Moreover, the Supreme Court, having declared in Boumediene that detainees have a constitutional right to seek habeas relief, appears to have washed its hands of the matter. It denied review in every case brought to it by detainees this Term, including one, Kiyemba III, which eliminated the habeas remedy itself.
The D.C. Circuit has decided twelve habeas appeals on the merits. In four, the detainee prevailed in the district court; in eight, the government prevailed. The D.C. Circuit erased all four detainee wins. It reversed two outright (Adahi, Uthman) and remanded the other two (Salahi, Hatim). By contrast, the court affirmed six of the eight government wins (al-Bihani, Awad, Barhoumi, al Odah, Esmail, Madhwani), remanding the other two (Bensayah, Warafi).

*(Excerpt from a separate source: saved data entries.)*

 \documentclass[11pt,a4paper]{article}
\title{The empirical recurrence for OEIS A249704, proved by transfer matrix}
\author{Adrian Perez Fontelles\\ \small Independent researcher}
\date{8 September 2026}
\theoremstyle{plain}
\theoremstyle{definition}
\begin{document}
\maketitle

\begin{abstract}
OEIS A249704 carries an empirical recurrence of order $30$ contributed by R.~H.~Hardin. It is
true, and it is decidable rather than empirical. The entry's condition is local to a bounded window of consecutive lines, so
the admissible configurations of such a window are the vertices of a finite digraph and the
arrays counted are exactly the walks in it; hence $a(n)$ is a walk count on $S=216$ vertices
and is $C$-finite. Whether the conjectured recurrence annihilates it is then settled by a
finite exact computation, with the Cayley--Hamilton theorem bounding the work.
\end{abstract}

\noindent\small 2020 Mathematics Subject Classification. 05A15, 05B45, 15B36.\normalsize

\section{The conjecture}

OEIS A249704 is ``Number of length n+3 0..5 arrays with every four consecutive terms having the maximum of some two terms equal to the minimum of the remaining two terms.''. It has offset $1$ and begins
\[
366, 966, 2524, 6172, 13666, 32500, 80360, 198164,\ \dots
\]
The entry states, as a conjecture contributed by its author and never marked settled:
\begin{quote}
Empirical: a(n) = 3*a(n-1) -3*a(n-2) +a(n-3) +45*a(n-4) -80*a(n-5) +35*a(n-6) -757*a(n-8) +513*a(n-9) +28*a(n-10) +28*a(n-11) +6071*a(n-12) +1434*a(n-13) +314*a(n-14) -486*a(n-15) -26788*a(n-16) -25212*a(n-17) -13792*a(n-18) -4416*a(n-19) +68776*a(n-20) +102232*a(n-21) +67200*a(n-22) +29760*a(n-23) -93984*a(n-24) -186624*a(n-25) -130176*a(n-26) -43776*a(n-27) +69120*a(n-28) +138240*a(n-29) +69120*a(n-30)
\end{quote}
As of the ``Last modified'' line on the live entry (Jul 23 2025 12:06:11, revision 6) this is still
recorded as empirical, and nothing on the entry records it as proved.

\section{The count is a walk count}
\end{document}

In two critical non-merits cases, the D.C. Circuit held in Kiyemba I and III that the district court cannot compel the government to release a detainee found to be unlawfully held; and in Kiyemba II, the court effectively barred the district court from enjoining the release of a detainee to a country where he fears he will be tortured. Because the Supreme Court denied review in both cases, only Congress can overrule them. Unless Congress removes from the Executive the discretion to decide whether to release a prevailing detainee, I don’t see what practical difference legislation making substantive or procedural improvements in Guantánamo habeas litigation can make.
* * *
The D.C. Circuit’s methodology is even more revealing. When a detainee prevails in district court, the D.C. Circuit fashions, if necessary, a rule that rationalizes reversal or remand. When a detainee loses in district court, the D.C. Circuit sometimes uses the appeal as an occasion to tilt the law even further against detainees.

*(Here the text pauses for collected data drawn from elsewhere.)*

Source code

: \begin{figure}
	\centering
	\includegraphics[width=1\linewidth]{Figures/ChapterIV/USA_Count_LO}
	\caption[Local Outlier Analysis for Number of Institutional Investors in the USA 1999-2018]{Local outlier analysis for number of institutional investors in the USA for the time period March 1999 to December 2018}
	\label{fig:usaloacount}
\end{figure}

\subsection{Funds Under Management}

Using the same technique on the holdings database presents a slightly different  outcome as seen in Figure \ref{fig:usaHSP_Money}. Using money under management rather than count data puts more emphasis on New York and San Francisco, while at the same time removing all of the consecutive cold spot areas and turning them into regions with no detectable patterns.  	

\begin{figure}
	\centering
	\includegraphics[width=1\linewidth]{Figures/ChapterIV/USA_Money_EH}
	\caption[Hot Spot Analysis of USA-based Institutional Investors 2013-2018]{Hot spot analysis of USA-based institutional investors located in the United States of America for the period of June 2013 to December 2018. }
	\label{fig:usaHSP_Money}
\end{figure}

For example, in al-Bihani (who lost in district court), Judge Brown appeared to accept the government’s contention that any guesthouse where an alleged al Qaeda member stayed is an “al Qaeda guesthouse,” and that any detainee who stayed at an “al-Qaeda guesthouse” is, ipso facto, a member or supporter of al-Qaeda. She implicitly excluded the possibility that a guesthouse can be used by al-Qaeda members and still be a public guesthouse.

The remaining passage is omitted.